■ What to do
Look in the material below for the line holding "最后更新时间为2019年8月23日。". Set it down exactly, with each later line up to and including the line holding "## Flutter模块项目模板".

★ ★ ★

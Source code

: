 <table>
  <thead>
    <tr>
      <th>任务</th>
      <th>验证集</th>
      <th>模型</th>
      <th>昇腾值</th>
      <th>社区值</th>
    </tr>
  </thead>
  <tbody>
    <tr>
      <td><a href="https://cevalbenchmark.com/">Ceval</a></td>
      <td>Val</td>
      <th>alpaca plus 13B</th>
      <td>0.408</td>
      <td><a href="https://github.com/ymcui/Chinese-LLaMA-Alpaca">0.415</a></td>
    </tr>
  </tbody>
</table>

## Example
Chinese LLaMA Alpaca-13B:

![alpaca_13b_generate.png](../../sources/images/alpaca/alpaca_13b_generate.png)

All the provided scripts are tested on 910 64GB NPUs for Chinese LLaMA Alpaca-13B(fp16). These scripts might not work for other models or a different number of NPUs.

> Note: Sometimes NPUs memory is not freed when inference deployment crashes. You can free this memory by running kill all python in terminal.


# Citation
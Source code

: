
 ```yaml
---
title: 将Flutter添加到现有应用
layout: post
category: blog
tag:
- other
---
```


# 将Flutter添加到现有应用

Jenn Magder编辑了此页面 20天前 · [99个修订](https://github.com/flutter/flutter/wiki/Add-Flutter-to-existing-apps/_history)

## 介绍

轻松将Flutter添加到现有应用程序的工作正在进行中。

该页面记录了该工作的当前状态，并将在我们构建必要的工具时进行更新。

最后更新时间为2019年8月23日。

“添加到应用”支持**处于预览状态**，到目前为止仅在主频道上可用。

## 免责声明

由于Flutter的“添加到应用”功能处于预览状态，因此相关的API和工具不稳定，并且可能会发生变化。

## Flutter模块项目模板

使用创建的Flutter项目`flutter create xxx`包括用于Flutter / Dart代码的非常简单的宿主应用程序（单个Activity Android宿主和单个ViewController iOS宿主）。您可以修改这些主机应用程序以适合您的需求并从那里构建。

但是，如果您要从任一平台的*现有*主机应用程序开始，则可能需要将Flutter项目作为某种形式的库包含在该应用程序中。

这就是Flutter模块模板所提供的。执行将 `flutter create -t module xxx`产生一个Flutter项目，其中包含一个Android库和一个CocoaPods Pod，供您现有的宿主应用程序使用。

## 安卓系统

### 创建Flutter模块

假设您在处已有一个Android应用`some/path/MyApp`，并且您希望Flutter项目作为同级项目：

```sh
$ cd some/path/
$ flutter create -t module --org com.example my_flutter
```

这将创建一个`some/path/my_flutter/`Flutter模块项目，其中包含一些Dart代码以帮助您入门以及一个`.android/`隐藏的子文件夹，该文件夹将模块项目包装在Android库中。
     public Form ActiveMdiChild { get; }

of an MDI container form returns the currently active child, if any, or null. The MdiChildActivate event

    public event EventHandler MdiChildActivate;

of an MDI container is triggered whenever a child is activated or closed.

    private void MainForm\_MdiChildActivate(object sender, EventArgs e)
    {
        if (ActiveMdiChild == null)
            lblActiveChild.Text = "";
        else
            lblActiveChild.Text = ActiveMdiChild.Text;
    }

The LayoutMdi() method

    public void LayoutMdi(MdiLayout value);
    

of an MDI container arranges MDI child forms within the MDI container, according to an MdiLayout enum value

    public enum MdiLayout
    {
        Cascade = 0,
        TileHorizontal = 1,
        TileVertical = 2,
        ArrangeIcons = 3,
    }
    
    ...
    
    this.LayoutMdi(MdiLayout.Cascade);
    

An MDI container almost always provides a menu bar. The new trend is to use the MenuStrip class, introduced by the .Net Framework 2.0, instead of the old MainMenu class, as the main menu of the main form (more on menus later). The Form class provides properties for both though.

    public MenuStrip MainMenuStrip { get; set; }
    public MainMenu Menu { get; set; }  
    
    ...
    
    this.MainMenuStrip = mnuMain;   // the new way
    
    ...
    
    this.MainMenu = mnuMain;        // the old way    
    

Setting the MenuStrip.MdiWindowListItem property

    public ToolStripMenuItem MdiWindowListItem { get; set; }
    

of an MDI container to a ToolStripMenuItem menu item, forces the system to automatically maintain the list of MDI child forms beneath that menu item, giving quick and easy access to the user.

★ ★ ★

■ Answer
最后更新时间为2019年8月23日。

“添加到应用”支持**处于预览状态**，到目前为止仅在主频道上可用。

## 免责声明

由于Flutter的“添加到应用”功能处于预览状态，因此相关的API和工具不稳定，并且可能会发生变化。

## Flutter模块项目模板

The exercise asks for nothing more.